WORK ORDER
Filter the records below for the word "dark". Copy each line that holds it.

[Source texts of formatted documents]
____

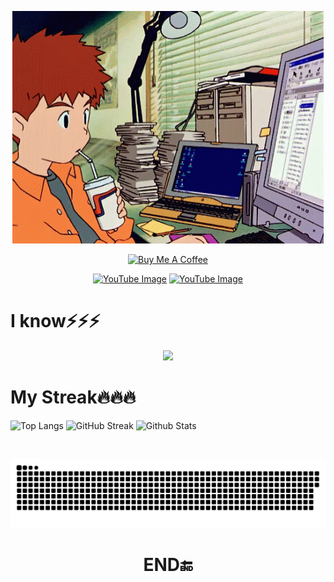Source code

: 
<p align="center">
  <img src="assets/computerboy.gif"/><br>
</p>

<p align="center">
<a href="http://thenareshofficial.free.nf/" target="_blank"><img src="https://cdn.buymeacoffee.com/buttons/default-orange.png" alt="Buy Me A Coffee" height="41" width="174"></a>
</p>
<p align="center">
<a href="https://www.youtube.com/@nareshtechweb930"><img src="https://img.shields.io/badge/-Youtube-FF0000?style=for-the-badge&logo=youtube&logoColor=white" alt="YouTube Image"/></a>
<a href="https://www.instagram.com/the_naresh_offcial/"><img src="https://img.shields.io/badge/-Instagram-FFA500?style=for-the-badge&logo=instagram&logoColor=white" alt="YouTube Image"/></a>
</p>



# I know⚡️⚡️⚡️

<p align="center">
<a href="https://github.com/thenareshofficial"><img src="https://skillicons.dev/icons?i=c,python,php,bash,html,css,js,react,mysql,vscode,docker,postman,github,git,kali,linux,windows,apple&perline=9"> </a> 
</p>

# My Streak🔥🔥🔥

![Top Langs](https://github-readme-stats.vercel.app/api/top-langs/?username=theNareshofficial&layout=donut-vertical&bg_color=000000&text_color=ffffff)
![GitHub Streak](https://github-readme-streak-stats.herokuapp.com?user=theNareshofficial&theme=dark&border_radius=5.5&excludeDaysLabel=43EB79)
![Github Stats](https://github-readme-stats.vercel.app/api?username=theNareshofficial&show_icons=true&hide_border=false&theme=dark&count_private=true&hide_title=false&text_color=fff)

<p align="center">
<!-- 
![Github Stats](https://github-readme-stats.vercel.app/api?username=theNareshofficial&show_icons=true&hide_border=false&theme=dark&count_private=true&hide_title=false&bg_color=FFD700&text_color=000&icon_color=000&title_color=000&ring_color=000000&count_wegiht=0&size_weight=5) -->
</p>

<div id="header" align="center">
  <img src="https://komarev.com/ghpvc/?username=thenareshofficial&style=for-the-badge&color=orange" alt=""/>
</div>

<p align="center">
 <img width="1000" src="assets/github-snake.svg" alt="snake"/>
</p>

<h1 align="center">END🔚</h1>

____

SOLUTION TO THE EXERCISE
![GitHub Streak](https://github-readme-streak-stats.herokuapp.com?user=theNareshofficial&theme=dark&border_radius=5.5&excludeDaysLabel=43EB79)
![Github Stats](https://github-readme-stats.vercel.app/api?username=theNareshofficial&show_icons=true&hide_border=false&theme=dark&count_private=true&hide_title=false&text_color=fff)
![Github Stats](https://github-readme-stats.vercel.app/api?username=theNareshofficial&show_icons=true&hide_border=false&theme=dark&count_private=true&hide_title=false&bg_color=FFD700&text_color=000&icon_color=000&title_color=000&ring_color=000000&count_wegiht=0&size_weight=5) -->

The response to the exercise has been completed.